**Problem details**
The lines to repeat are those below from the one containing "## Repository Structure" down to the one containing "The implementations of both", both included; reproduce them exactly and nothing else.

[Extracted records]
────────────────────────────────────────

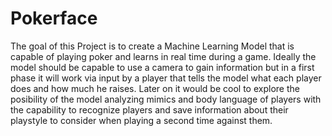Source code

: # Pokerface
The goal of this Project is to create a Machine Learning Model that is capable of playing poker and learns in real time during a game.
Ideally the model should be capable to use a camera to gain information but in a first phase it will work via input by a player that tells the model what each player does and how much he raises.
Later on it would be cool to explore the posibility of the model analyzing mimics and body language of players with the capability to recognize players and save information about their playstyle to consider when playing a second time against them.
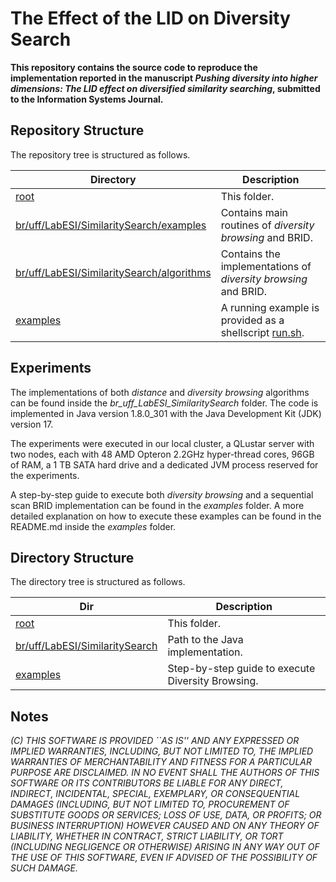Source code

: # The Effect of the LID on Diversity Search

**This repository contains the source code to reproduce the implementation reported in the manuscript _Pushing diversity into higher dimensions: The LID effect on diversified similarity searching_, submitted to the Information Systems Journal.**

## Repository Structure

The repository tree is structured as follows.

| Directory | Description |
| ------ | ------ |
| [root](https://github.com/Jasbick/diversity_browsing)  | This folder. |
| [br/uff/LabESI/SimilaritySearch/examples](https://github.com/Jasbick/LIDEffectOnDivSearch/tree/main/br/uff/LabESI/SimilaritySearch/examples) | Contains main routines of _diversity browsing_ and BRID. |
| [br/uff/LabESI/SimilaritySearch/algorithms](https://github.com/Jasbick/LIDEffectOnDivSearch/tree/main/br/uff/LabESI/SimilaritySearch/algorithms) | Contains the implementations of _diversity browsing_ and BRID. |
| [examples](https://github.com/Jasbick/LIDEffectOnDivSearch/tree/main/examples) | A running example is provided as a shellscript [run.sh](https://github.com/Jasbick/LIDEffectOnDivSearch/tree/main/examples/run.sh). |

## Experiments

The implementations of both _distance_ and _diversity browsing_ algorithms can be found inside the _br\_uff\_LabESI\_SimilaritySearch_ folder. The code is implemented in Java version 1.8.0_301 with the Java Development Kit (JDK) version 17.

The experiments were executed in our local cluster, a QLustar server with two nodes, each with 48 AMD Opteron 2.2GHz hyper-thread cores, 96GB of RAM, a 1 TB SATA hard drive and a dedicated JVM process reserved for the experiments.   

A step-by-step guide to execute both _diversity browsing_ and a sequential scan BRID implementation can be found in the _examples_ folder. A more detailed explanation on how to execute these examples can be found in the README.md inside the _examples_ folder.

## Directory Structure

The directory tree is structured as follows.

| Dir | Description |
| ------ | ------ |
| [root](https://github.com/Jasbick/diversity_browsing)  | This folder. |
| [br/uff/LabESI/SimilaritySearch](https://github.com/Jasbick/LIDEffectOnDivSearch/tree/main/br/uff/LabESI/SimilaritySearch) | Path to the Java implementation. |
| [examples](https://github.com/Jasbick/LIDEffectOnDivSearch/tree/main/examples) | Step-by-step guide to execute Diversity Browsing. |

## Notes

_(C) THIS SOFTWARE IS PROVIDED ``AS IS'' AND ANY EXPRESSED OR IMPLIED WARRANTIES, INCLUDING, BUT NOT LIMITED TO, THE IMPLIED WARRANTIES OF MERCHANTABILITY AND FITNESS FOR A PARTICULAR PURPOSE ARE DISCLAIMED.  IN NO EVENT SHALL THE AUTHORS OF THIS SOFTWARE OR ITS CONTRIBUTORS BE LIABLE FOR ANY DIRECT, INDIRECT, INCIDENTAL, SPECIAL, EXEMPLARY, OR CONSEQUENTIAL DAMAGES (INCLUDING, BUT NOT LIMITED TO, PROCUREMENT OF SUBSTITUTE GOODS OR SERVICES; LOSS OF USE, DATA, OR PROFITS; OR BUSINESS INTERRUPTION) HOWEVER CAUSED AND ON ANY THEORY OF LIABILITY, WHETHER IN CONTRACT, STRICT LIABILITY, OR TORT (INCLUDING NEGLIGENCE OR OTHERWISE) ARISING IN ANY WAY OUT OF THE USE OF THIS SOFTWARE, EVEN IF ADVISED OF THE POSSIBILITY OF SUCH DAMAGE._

────────────────────────────────────────

**Result of this exercise**
## Repository Structure

The repository tree is structured as follows.

| Directory | Description |
| ------ | ------ |
| [root](https://github.com/Jasbick/diversity_browsing)  | This folder. |
| [br/uff/LabESI/SimilaritySearch/examples](https://github.com/Jasbick/LIDEffectOnDivSearch/tree/main/br/uff/LabESI/SimilaritySearch/examples) | Contains main routines of _diversity browsing_ and BRID. |
| [br/uff/LabESI/SimilaritySearch/algorithms](https://github.com/Jasbick/LIDEffectOnDivSearch/tree/main/br/uff/LabESI/SimilaritySearch/algorithms) | Contains the implementations of _diversity browsing_ and BRID. |
| [examples](https://github.com/Jasbick/LIDEffectOnDivSearch/tree/main/examples) | A running example is provided as a shellscript [run.sh](https://github.com/Jasbick/LIDEffectOnDivSearch/tree/main/examples/run.sh). |

## Experiments

The implementations of both _distance_ and _diversity browsing_ algorithms can be found inside the _br\_uff\_LabESI\_SimilaritySearch_ folder. The code is implemented in Java version 1.8.0_301 with the Java Development Kit (JDK) version 17.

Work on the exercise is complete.